Sehr lange ist mir die Zeit geworden die mir kein Lebenszeichen von Ihnen gebracht hat. Ich habe das Unglück zwar schon von weitem geahndet, weil die Kälte gar zu streng war – aber es ist doch, als sollte es nicht seyn, daß wir solange nichts von einander hören, und es ist recht gut, daß es so ist!

Für die mannichfaltige interessante Nachrichten, die Sie mir beyde von Ihren Beschäftigungen geben, kann ich Ihnen nichts ähnliches erwiedern, denn meine Existenz war bisher noch die alte, Arbeit ohne Geistesgenuß. Das dringendste ist seit gestern vorbey, und nun werde ich auch mehr Menschen sehen.

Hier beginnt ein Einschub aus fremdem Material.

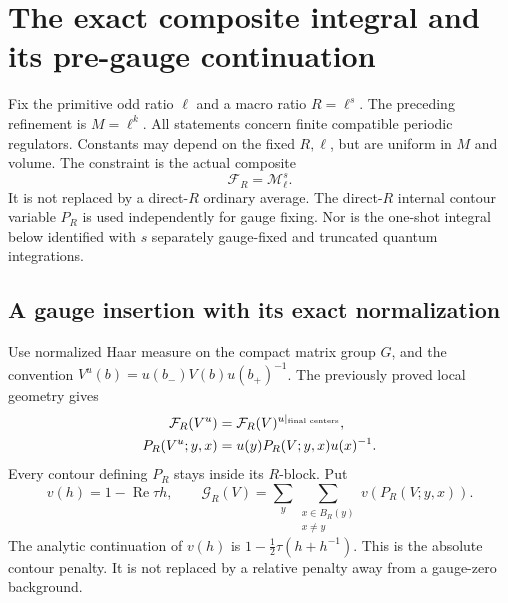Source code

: \section{The exact composite integral and its pre-gauge continuation}
\label{cmi-section}

Fix the primitive odd ratio $\ell$ and a macro ratio $R=\ell^s$.
The preceding refinement is $M=\ell^k$. All statements concern
finite compatible periodic regulators. Constants may depend on the
fixed $R,\ell$, but are uniform in $M$ and volume. The constraint is
the actual composite
\[
 \mathcal F_R=\mathcal M_\ell^s.
\]
It is not replaced by a direct-$R$ ordinary average. The direct-$R$
internal contour variable $P_R$ is used independently for gauge
fixing. Nor is the one-shot integral below identified with $s$
separately gauge-fixed and truncated quantum integrations.

\subsection{A gauge insertion with its exact normalization}
\label{cmi-gauge-section}

Use normalized Haar measure on the compact matrix group $G$, and
the convention $V^u(b)=u(b_-)V(b)u(b_+)^{-1}$. The previously
proved local geometry gives
\begin{align}
 \mathcal F_R(V^u)
   &=\mathcal F_R(V)^{u|_{\text{final centers}}},\notag\\
 P_R(V^u;y,x)&=u(y)P_R(V;y,x)u(x)^{-1}.                 \label{cmi-covariance}
\end{align}
Every contour defining $P_R$ stays inside its $R$-block.
Put
\begin{equation}\label{cmi-penalty}
 v(h)=1-\operatorname{Re}\tau h,\qquad
 \mathcal G_R(V)=\sum_y\sum_{\substack{x\in B_R(y)\\x\ne y}}
                       v(P_R(V;y,x)).
\end{equation}
The analytic continuation of $v(h)$ is
$1-\tfrac12\tau(h+h^{-1})$. This is the absolute contour
penalty. It is not replaced by a relative penalty away from
a gauge-zero background.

Aber Eine Nachricht von mir kann und muß ich Ihnen doch geben, weil Sie leider eine meiner schönsten Hofnungen für eine Zeitlang zu Grund richten wird. Es ist beynahe schon richtig, dass ich als Professor der Geschichte künftiges Frühjahr nach Jena gehe. So sehr es im ganzen mit meinen Wünschen übereinstimmt, so wenig bin ich von der Geschwindigkeit erbaut, womit es betrieben wird; aber er Abgang Eichhorns machte es in mehrerem Betracht nothwendig. Ich selbst habe keinen Schritt in der Sache gethan, habe mich aber übertölpeln lassen, und jezt, da es zu spät ist, möchte ich gerne zurücktreten. Man hatte mich vorher sondirt und gleich den Tag darauf wurde es an unsern Herzog nach Gotha geschrieben, der es an dem dortigen Hof gleich einleitete. Jezt ligt es schon in Coburg, Meinungen u. Hildburgh. Und ist vielleicht in 3 Wochen entschieden. Mir hat Göthe vor einigen Tagen schon eine schriftliche Erklärung communicirt, die an ihn von Seiten der Regierung gekommen ist, wo mir schon gesagt wird, dass ich meine Einrichtung machen möchte, weil es so gut als entschieden sey.

Also die schönen paar Jahre von Unabhängigkeit die ich mir träumte sind dahin, mein schöner künftiger Sommer in Rudolstadt ist auch fort; und dieß alles soll mir ein heilloser Catheder ersetzen! Das beste an dieser Sache ist doch immer die Nachbarschaft mit Ihnen. Ich rechne darauf, daß Sie mir diesen Sommer eine himmlische Erscheinung in Jena seyn werden, weil ich das erste Jahr zuviel zu thun und zu lesen habe, um noch etwas Zeit für die Wünsche meines Herzens übrig zu behalten. Dafür verspreche ich Ihnen, die folgende Jahre Ihnen diesen Liebesdienst wett zu machen. Ist für mich nur erst ein Jahr überstanden, so lies’s sichs alsdann im Schlafe, und ich habe meine Seele wieder frey. Versprechen Sie mir in Ihrem nächsten Briefe, mit diesen Wunsch zu erfüllen.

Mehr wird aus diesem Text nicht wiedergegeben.